Proper way to have PHPExcel set only for 'reading'

Topics: Developer Forum
Feb 6, 2011 at 4:22 AM

I have been going through a number of these forum entries / discussions, and I'm still a bit confused.  I ran a few benchmarks myself to get an idea of the software.

What I am trying to do is mass import (100-100,000) rows or XLS (limit of course of 56k) or XLSX. I would need to read the first row (column names) in order to analyse the data columns needed.
Following that, I would take only the columns that I need (this data import might have other columns that are not needed.. this is for the purpose of say purchase order information).

The required columns would then be imported into my database (via iteration of some sort), currently I have tried the following code:

$inputFileName = "/var/www/default/uploads/".$file;

/**  Identify the type of $inputFileName  **/
$inputFileType = PHPExcel_IOFactory::identify($inputFileName);

/**  Create a new Reader of the type defined in $inputFileType  **/ 
$reader = PHPExcel_IOFactory::createReader($inputFileType); 

/**  Define how many rows we want to read for each "chunk"  **/ 
$chunkSize =2048; 
/**  Create a new Instance of our Read Filter  **/ 
$chunkFilter = new chunkReadFilter(); 

/**  Tell the Reader that we want to use the Read Filter  **/ 
$reader->setReadFilter($chunkFilter); 
$reader->setReadDataOnly(True);

echo "<pre>";

/**  Loop to read our worksheet in "chunk size" blocks  **/ 
for ($startRow = 2; $startRow <= 65536; $startRow += $chunkSize) { 
	/**  Tell the Read Filter which rows we want this iteration  **/ 
	$chunkFilter->setRows($startRow,$chunkSize); 
	/**  Load only the rows that match our filter  **/ 
	$objPHPExcel = $reader->load($inputFileName); 

	//    Do some processing here 
	print_r( $objPHPExcel->getActiveSheet()->toArray() );

	if(count( $objPHPExcel->getActiveSheet()->toArray() ) < $chunkSize){
		$startRow = 65536;
	}
	
	//    Free up some of the memory 
	$objPHPExcel->disconnectWorksheets(); 
	unset($objPHPExcel); 				
} 			

echo "</pre>";				

My processing would most likely involve me creating a SQL insert query and inserting every 100 records or so, etc;.

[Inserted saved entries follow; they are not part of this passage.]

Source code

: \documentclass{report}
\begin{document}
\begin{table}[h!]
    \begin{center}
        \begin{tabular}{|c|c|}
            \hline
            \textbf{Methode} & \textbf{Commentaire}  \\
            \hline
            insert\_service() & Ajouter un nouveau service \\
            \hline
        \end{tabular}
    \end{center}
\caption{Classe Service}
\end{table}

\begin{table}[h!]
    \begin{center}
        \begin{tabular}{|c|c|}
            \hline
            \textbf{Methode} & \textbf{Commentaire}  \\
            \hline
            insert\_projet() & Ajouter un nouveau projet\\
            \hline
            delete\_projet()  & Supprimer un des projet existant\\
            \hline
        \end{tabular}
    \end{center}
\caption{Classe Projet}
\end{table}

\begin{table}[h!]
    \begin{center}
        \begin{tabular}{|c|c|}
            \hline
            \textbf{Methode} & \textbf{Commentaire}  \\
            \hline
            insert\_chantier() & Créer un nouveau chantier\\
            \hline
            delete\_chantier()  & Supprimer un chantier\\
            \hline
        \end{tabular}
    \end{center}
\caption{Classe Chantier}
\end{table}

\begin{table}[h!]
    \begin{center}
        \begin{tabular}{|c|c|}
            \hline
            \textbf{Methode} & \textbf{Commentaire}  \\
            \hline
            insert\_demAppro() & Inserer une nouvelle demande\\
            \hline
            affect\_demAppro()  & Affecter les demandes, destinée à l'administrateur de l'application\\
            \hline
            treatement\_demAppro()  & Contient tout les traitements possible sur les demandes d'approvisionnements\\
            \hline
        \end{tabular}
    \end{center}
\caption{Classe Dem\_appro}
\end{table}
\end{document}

I am finding that no matter what I have done chunk size, large files usually time out (300+ sec) or run out of memory even tho I unset the $objPHPExcel object.
As you proably can figure out by my copy & paste code, I am very new to PHPExcel. 

Coordinator
Feb 6, 2011 at 10:49 AM
Edited Feb 6, 2011 at 10:55 AM

Assuming you're using the chunkReadFilter() that I posted here a few weeks ago, you're still reading every worksheet, and the chunkReadFilter() will read the same chunk from each worksheet in the workbook. Set your chunk reader to read only from one worksheet at a time, or use $objReader->setLoadSheetsOnly($sheetname) to force the reader only to work with a single, names worksheet at a time;

I've added a listWorksheetNames() method to the Readers for the next release that would allow you to get a list of all the sheet names without reading in the rest of the file. You could call that before your main loop, and then chunk through each of those worksheets in turn.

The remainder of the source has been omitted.